Na sessão, os ministros decidiram declarar inconstitucional não apenas a lei, mas a matéria, ou seja, o Supremo entende que o amianto deve ser vedado porque fere o direito à saúde e ao meio ambiente. Segundo a maioria, sem essa declaração, recursos repetitivos poderiam chegar à Corte, demandando novas análises a cada ação.

A decisão, com efeito "erga omnes" e vinculante, faz com que o Congresso não possa legislar sobre a matéria para voltar a permitir o uso da crisotila nos mesmos moldes da lei declarada inconstitucional.

A relatora das ações, ministra Rosa Weber, teve seu voto acompanhado pela maioria dos ministros, inclusive pela presidente do Supremo, ministra Cármen Lúcia. Divergiram os ministros Marco Aurélio e Alexandre de Moraes, que destacou preocupação questionando o que um estado poderia restringir mais, se a maioria do Supremo, incidentalmente, acha que não pode nada.

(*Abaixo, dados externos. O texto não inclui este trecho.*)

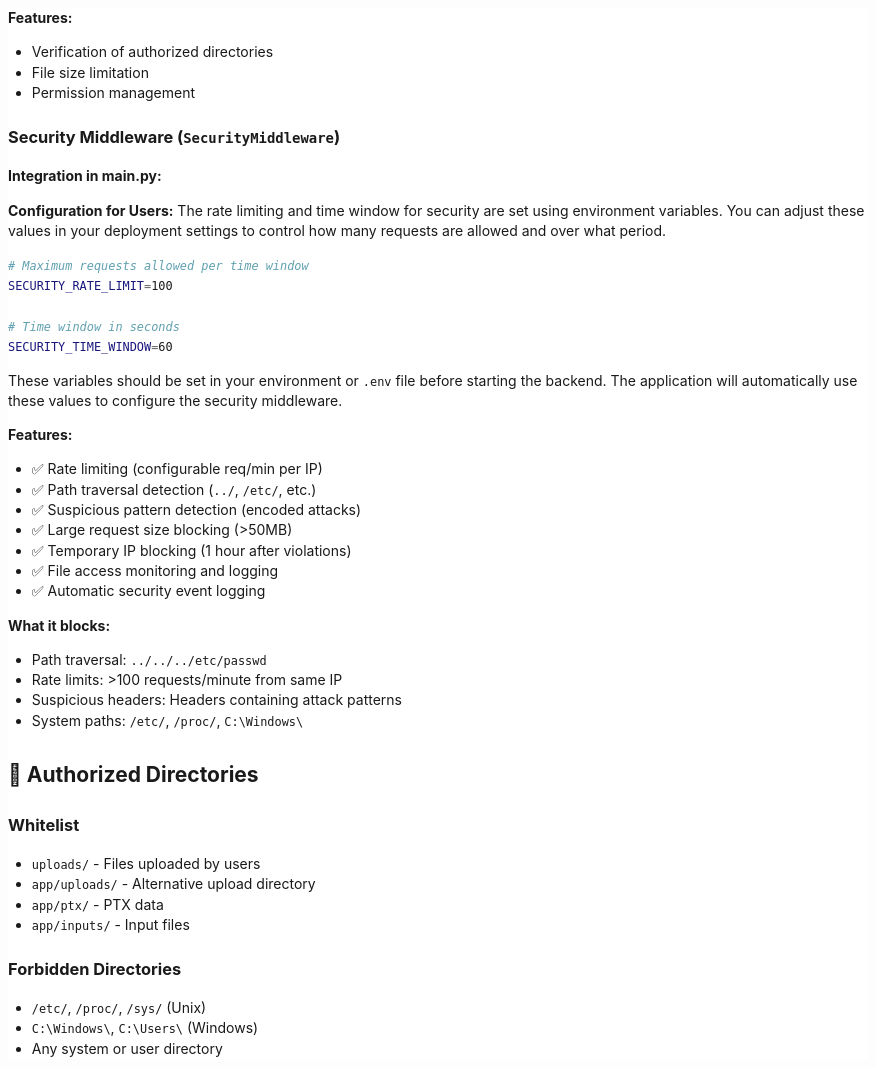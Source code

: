 **Features:**
- Verification of authorized directories
- File size limitation
- Permission management

### Security Middleware (`SecurityMiddleware`)

**Integration in main.py:**

**Configuration for Users:**
The rate limiting and time window for security are set using environment variables. You can adjust these values in your deployment settings to control how many requests are allowed and over what period.

```bash
# Maximum requests allowed per time window
SECURITY_RATE_LIMIT=100

# Time window in seconds
SECURITY_TIME_WINDOW=60
```

These variables should be set in your environment or `.env` file before starting the backend. The application will automatically use these values to configure the security middleware.

**Features:**
- ✅ Rate limiting (configurable req/min per IP)
- ✅ Path traversal detection (`../`, `/etc/`, etc.)
- ✅ Suspicious pattern detection (encoded attacks)
- ✅ Large request size blocking (>50MB)
- ✅ Temporary IP blocking (1 hour after violations)
- ✅ File access monitoring and logging
- ✅ Automatic security event logging

**What it blocks:**
- Path traversal: `../../../etc/passwd`
- Rate limits: >100 requests/minute from same IP
- Suspicious headers: Headers containing attack patterns
- System paths: `/etc/`, `/proc/`, `C:\Windows\`

## 📁 Authorized Directories

### Whitelist
- `uploads/` - Files uploaded by users
- `app/uploads/` - Alternative upload directory
- `app/ptx/` - PTX data
- `app/inputs/` - Input files

### Forbidden Directories
- `/etc/`, `/proc/`, `/sys/` (Unix)
- `C:\Windows\`, `C:\Users\` (Windows)  
- Any system or user directory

Em seu voto, o ministro Celso de Mello reconheceu que "a exposição às fibras de amianto compromete e vulnera direito subjetivo do trabalhador a efetiva proteção de sua saúde".

Julgamento anterior

Em agosto, o Plenário já havia julgado improcedente a ADI 3.937, ajuizada pela Confederação Nacional dos Trabalhadores na Indústria (CNTI) contra Lei estadual 12.687/07, que proíbe a produção, uso e comércio da substância e produtos dela derivados em todo o estado de SP. No mesmo julgamento, os ministros declaram, incidentalmente, a inconstitucionalidade do referido artigo.

O ministro Luís Roberto Barroso estava impedido de votar em ambas ADIs, enquanto o ministro Dias Toffoli estava somente na ADI 3406.

Para o advogado Mauro Menezes, que representou a Associação Brasileira de Expostos ao Amianto e a Associação Nacional dos Procuradores do Trabalho no julgamento, declarou: "O STF, como guardião da Constituição, traduziu juridicamente a incompatibilidade jurídica da exploração e consumo do cancerígeno amianto, haja vista a proteção à saúde e ao meio ambiente garantidas pelo texto constitucional. Foi afastado, de uma vez por todas, o vício de inconstitucionalidade que afetava a Lei Federal 9.055/95.

Para maiores informações é só consultar os processos: ADI 3406 e ADI 3470.